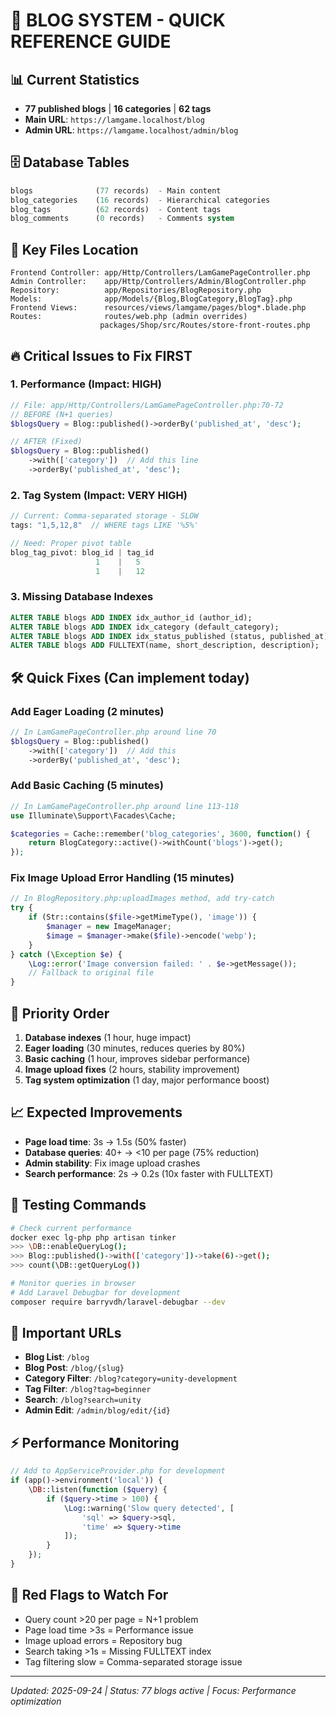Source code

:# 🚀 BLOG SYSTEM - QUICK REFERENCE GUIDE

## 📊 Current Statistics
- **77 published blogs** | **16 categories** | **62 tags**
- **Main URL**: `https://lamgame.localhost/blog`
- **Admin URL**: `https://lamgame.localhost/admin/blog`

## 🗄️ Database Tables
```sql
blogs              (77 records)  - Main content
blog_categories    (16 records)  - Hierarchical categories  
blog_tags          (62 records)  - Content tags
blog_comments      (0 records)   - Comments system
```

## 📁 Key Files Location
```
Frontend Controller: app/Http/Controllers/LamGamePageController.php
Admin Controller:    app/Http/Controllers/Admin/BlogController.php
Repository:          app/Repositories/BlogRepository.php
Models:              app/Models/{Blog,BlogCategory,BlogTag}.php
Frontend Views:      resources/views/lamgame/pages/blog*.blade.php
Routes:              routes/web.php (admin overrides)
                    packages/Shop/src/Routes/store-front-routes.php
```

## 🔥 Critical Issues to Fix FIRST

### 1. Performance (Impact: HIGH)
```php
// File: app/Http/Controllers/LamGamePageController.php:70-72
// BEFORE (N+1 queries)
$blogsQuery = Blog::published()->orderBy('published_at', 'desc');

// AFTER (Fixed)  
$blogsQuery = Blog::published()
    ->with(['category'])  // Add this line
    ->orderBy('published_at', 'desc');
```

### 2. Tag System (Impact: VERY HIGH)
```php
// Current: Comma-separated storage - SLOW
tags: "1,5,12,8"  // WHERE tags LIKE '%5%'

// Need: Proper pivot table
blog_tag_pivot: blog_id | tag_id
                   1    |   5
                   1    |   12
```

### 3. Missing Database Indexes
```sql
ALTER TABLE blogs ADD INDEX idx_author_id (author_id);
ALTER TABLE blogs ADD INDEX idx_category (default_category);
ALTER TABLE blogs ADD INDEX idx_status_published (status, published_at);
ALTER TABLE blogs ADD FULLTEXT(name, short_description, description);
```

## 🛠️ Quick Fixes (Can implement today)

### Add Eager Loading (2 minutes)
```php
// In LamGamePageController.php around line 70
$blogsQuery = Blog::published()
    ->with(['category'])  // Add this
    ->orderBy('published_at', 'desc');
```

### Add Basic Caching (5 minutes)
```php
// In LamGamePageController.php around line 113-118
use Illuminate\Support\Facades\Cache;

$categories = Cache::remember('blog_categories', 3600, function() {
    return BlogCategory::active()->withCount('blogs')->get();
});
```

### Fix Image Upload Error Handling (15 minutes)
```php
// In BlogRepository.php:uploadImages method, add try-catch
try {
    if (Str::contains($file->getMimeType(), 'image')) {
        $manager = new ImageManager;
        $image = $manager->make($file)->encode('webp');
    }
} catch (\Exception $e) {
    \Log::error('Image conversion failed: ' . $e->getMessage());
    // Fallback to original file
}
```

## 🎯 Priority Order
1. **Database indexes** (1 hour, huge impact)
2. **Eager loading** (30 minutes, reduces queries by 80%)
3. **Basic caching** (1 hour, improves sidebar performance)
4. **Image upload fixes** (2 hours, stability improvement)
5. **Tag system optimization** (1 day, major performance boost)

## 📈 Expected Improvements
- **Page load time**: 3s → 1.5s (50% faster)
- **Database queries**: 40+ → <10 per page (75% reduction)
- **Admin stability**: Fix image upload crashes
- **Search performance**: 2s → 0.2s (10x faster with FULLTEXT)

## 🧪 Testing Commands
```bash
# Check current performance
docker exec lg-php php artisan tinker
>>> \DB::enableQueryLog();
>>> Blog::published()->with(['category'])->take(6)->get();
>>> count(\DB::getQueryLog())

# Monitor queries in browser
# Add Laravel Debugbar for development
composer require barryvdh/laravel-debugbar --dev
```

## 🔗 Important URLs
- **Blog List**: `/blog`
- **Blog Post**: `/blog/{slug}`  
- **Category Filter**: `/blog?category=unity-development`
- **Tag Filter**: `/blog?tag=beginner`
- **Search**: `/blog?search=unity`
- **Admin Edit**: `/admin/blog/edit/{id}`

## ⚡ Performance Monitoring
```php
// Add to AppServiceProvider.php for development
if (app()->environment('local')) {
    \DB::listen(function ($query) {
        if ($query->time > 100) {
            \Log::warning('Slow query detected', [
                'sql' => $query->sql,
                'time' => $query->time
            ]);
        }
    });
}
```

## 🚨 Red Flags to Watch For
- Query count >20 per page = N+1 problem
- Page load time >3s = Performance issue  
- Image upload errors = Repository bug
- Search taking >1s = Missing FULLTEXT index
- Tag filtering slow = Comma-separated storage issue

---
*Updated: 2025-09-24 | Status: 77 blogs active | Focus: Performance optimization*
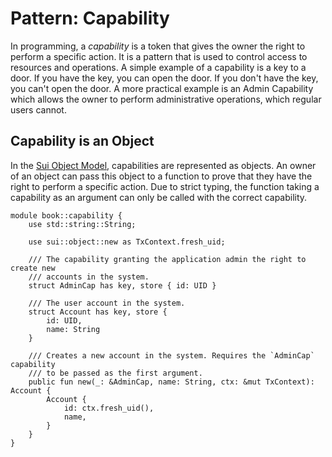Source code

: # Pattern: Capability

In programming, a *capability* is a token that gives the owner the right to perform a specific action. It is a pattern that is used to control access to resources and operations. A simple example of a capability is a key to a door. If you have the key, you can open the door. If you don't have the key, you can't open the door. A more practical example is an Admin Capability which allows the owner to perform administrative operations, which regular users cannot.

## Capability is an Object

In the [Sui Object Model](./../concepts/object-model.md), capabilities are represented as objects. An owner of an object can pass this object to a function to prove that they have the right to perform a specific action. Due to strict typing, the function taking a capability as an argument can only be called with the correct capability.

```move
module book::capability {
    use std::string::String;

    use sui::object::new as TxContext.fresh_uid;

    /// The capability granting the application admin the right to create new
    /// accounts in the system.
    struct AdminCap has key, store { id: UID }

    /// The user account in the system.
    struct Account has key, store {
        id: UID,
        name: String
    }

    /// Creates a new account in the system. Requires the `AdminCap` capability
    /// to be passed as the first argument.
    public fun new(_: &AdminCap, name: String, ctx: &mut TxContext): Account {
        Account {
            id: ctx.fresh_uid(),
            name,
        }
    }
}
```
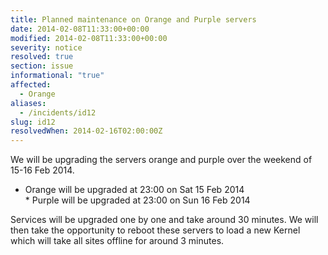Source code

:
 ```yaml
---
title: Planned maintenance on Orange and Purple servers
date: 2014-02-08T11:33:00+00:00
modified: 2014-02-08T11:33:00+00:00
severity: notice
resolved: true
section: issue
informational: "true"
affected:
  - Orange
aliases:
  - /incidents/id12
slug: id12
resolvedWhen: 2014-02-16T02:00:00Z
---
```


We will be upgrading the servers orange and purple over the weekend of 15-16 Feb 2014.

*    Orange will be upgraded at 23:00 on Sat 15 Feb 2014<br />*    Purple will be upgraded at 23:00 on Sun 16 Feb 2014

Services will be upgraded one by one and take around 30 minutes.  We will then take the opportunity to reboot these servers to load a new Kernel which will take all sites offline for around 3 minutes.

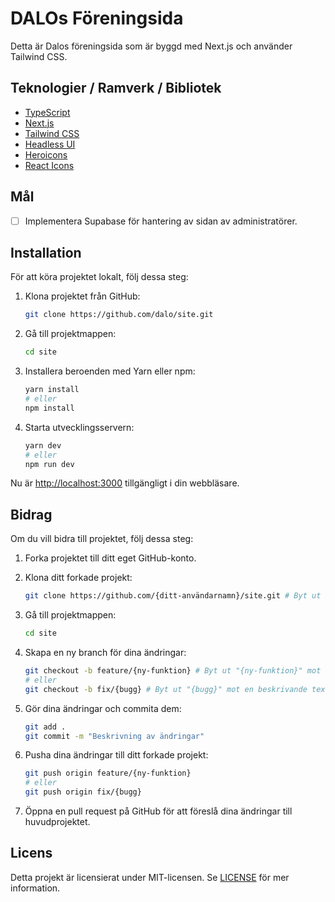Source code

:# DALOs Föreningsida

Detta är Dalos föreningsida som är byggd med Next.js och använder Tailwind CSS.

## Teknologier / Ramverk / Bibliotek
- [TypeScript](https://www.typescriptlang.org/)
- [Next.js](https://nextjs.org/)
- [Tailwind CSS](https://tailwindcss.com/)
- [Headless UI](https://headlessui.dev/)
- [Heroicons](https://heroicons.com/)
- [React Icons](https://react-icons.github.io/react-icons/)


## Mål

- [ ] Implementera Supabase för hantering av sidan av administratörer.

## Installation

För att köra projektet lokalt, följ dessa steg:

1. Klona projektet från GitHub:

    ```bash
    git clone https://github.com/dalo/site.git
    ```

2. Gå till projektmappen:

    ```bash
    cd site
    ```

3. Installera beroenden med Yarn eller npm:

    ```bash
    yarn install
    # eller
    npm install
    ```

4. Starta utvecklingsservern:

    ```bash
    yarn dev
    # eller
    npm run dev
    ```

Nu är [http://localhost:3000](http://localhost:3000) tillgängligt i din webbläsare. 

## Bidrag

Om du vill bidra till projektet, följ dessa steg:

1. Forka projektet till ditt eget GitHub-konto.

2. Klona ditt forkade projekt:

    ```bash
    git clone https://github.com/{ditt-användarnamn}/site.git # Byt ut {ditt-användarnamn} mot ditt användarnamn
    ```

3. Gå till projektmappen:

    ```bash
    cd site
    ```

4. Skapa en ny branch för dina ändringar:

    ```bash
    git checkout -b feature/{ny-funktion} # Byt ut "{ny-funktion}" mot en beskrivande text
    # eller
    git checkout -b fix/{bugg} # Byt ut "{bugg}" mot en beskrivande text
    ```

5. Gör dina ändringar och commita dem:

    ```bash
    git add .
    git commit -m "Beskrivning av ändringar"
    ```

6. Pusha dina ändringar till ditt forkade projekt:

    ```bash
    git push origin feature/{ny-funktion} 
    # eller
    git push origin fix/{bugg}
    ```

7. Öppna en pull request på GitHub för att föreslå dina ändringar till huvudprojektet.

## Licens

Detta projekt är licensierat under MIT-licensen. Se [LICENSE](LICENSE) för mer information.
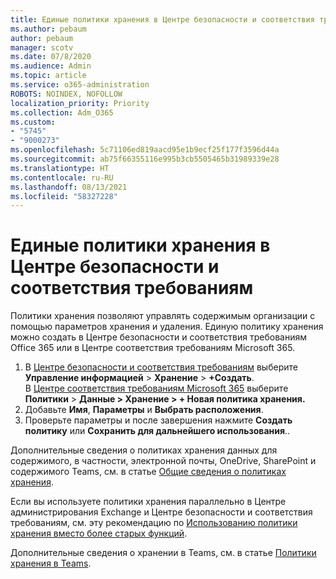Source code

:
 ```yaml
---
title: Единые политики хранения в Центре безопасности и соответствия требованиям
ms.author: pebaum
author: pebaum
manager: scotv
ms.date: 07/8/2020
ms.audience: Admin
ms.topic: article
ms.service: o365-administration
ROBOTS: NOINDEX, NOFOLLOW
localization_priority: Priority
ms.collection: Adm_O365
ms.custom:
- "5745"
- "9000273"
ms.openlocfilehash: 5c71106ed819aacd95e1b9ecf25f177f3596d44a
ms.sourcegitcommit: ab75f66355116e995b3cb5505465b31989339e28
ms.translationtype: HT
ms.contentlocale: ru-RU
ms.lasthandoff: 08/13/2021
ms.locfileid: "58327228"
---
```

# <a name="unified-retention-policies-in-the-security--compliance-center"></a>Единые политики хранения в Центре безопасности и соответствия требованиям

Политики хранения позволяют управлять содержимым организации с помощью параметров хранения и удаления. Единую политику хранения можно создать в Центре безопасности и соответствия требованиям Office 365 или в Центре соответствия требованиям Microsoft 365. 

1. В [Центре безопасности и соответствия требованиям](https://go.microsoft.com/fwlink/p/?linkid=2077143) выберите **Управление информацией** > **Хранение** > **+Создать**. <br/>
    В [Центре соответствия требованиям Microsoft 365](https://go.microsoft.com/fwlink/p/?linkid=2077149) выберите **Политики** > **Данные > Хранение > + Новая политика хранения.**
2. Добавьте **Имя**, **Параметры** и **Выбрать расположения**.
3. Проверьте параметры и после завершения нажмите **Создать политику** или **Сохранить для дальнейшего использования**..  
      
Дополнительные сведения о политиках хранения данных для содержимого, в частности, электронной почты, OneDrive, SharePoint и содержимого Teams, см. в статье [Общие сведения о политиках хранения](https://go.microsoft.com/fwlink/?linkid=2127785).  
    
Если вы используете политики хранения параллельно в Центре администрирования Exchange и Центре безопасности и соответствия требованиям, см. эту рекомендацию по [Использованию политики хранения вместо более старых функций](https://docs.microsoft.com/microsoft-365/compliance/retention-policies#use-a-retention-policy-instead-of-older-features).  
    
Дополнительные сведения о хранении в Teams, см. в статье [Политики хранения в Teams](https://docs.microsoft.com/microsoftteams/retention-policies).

__Exercise prompt__. Could you return the lines in the entries above that contain "ALTER"?

__Solution to the exercise__.
ALTER TABLE blogs ADD INDEX idx_author_id (author_id);
ALTER TABLE blogs ADD INDEX idx_category (default_category);
ALTER TABLE blogs ADD INDEX idx_status_published (status, published_at);
ALTER TABLE blogs ADD FULLTEXT(name, short_description, description);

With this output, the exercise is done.